§ **Collected data**:
◆ ◆ ◆ ◆ ◆ ◆ ◆

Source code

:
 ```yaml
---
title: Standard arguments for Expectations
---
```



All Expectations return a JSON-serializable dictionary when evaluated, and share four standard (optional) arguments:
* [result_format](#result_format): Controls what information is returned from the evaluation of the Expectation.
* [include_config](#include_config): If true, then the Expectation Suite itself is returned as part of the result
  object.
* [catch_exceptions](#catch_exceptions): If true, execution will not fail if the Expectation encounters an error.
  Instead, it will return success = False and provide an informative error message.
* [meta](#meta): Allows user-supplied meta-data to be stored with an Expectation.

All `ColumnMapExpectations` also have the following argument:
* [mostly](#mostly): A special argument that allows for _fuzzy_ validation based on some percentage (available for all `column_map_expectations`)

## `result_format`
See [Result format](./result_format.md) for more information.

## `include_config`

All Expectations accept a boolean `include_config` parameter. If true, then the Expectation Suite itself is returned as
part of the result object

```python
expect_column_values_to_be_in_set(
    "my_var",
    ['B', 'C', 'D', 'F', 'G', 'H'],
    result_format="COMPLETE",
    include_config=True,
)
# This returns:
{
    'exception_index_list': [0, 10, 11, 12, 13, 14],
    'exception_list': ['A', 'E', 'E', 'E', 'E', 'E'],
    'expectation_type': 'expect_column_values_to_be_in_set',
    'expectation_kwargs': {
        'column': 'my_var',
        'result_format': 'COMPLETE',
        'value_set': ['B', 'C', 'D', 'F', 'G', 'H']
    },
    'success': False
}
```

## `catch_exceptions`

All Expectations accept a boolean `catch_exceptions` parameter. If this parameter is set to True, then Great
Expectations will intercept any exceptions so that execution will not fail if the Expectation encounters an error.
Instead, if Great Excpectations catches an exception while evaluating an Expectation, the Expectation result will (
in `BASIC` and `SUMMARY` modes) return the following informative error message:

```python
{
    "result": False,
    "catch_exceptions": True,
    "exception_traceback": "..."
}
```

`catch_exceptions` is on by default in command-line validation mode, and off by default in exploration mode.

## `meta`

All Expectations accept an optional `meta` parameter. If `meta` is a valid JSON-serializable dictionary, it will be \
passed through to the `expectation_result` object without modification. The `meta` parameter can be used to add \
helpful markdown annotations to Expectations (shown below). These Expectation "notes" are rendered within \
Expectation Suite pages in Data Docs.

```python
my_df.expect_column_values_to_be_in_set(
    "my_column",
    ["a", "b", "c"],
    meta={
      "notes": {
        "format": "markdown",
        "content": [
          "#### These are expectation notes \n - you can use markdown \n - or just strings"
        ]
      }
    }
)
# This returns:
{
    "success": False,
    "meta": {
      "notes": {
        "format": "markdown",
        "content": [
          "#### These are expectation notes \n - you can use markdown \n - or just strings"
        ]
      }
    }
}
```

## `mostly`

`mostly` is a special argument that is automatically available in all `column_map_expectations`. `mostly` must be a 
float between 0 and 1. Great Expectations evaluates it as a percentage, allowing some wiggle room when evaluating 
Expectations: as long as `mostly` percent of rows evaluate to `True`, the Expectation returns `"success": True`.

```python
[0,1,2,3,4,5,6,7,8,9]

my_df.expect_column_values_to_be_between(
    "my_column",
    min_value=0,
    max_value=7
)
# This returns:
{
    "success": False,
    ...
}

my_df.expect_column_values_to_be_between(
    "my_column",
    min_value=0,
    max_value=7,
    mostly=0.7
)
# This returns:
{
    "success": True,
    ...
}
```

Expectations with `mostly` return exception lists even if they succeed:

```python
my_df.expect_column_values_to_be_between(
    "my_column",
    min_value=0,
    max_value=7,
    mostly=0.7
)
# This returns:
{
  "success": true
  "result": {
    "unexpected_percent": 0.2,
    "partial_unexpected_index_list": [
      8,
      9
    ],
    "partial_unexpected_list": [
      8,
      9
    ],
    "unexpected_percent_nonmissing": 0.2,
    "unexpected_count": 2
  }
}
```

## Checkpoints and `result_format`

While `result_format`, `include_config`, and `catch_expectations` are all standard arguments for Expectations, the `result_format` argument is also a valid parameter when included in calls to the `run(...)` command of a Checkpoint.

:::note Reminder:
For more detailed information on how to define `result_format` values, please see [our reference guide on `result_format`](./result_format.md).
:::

◆ ◆ ◆ ◆ ◆ ◆ ◆

§ **What you are asked to do**:
Taking the entries above, print exactly the lines starting at the line with "Expectations will intercept" and ending at the line with "passed through to", both included.

§ **Solution to this problem**:
Expectations will intercept any exceptions so that execution will not fail if the Expectation encounters an error.
Instead, if Great Excpectations catches an exception while evaluating an Expectation, the Expectation result will (
in `BASIC` and `SUMMARY` modes) return the following informative error message:

```python
{
    "result": False,
    "catch_exceptions": True,
    "exception_traceback": "..."
}
```

`catch_exceptions` is on by default in command-line validation mode, and off by default in exploration mode.

## `meta`

All Expectations accept an optional `meta` parameter. If `meta` is a valid JSON-serializable dictionary, it will be \
passed through to the `expectation_result` object without modification. The `meta` parameter can be used to add \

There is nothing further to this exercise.